For expert M:TG (or Pokémon TCG) players, at-the-table gameplay itself is fun — they wouldn’t stick around otherwise — but high-level play is in dispiritingly large measure a quest to create perfectly predictable decks, removing contingency and guaranteeing the execution of a set gameplan. That’s where the ‘customizable’ in ‘customizable card games’ (CCG) comes from — though note, too, that it used to stand for the more honestly nauseating ‘collectible’…
Now, sex, or rather politics:
Sexual identitarianism — e.g. my opening list of taxonomic declarations — is sold to westerners now as a form of freedom. (Never mind that freedom cannot be sold.) Declare your allegiance, align yourself with a group, know your place (and declare it in your Twitter bio), and We will back up your claim. If you like, We’ll even join in deriding those people so uncool that they don’t yet have a paraphilia. ‘Marginal’ identity is seen as a source of virtue — or rather pity, but only fascists split hairs — and crucially you can opt in to such identity by declaring a marginal sexual preference. (Insert dark joke about ‘predictable endpoint of neoliberalism’ here.)
Sexual identitarianism is deckbuilding — no, it’s theorycrafting, simultaneous solitaire. The (let’s dispense with pretense and just say ‘ideological’) purpose of saying ‘I’m an asexual furry’ isn’t to announce the kind of activities you like, it’s to create the conditions for enforceability, i.e. a justification for disconnecting from an uncomfortable situation. ‘Isn’t that a universal good?’ I suppose it would be, yes, if you assumed ‘uncomfortable’ meant ‘bad.’
The ‘play of the hand’ is where the action is, erotically speaking. The good part of sex is…sex, not theory. But sexual identitarianism’s core sleight-of-hand is to displace eroticism, which is all about bisociation and ambivalence and negotiation and suspense and longing (usually unfulfilled, in the aggregate) and vulnerability and story and posture and tension and fluidity and improvisation and performance and drama and imaginative freedom, in favour of what we might well call brand loyalty. In an identitarian-capitalist system, the outcome of the sexual/ludic/social interaction must be preordained, which means avoiding collective improvisation and negotiation to the extent possible, hence Tinder instead of clubbing and ‘I’m an XYZ’ instead of ‘Let’s find out.’ That’s the palliative point of such anxious preemptive categorization: to stave off unpalatable/unmarketable uncertainty in people accustomed to pleasure ‘on demand’ and by design, even if such preemption means chucking out the eroticism-baby with the uncertainty-bathwater.
Yes motherfucker, you just read the best metaphor in the history of metaphor.
(Hey did you know that collaborative board games — people against a rules-system, an AI, an no interpersonal competition to be found — are hugely popular nowadays?
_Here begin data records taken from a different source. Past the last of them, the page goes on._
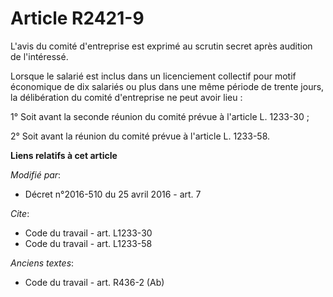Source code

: # Article R2421-9

L'avis du comité d'entreprise est exprimé au scrutin secret après audition de l'intéressé. 

Lorsque le salarié est inclus dans un licenciement collectif pour motif économique de dix salariés ou plus dans une même
période de trente jours, la délibération du comité d'entreprise ne peut avoir lieu : 

1° Soit avant la seconde réunion du comité prévue à l'article L. 1233-30 ; 

2° Soit avant la réunion du comité prévue à l'article L. 1233-58.

**Liens relatifs à cet article**

_Modifié par_:

  - Décret n°2016-510 du 25 avril 2016 - art. 7

_Cite_:

  - Code du travail - art. L1233-30
  - Code du travail - art. L1233-58

_Anciens textes_:

  - Code du travail - art. R436-2 (Ab)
Indeed. I won’t say why.)
Deckbuilding is a fun solo activity but every ‘filthy casual’ — let’s dispense with pretense and just say ‘vanilla’ — knows that the play is the game.
Back to where we started: today’s declarations of sexual identity assume absolute fixity of those identities and of sexual ‘preference’… by which I mean they assume the displacement of sexual desire from the realm of imagination — ambivalence, negotiation, play — to the realm of taxonomy and strategy, the business plan, the knowable, the saleable, the prepackaged, the reassuring, the generic. They manifest an ideology that turns bodies into types, into data points. They’re boring, which is not unconnected to why they’re popular.
Yet you must be able to fuck as you please, obviously, as long as you’re not harming anyone, yourself included. And no one should have to hide (from) their healthy sexuality.
So…what?
The next bit’s the hard bit, so I’ll defer (avoid) it by ending here.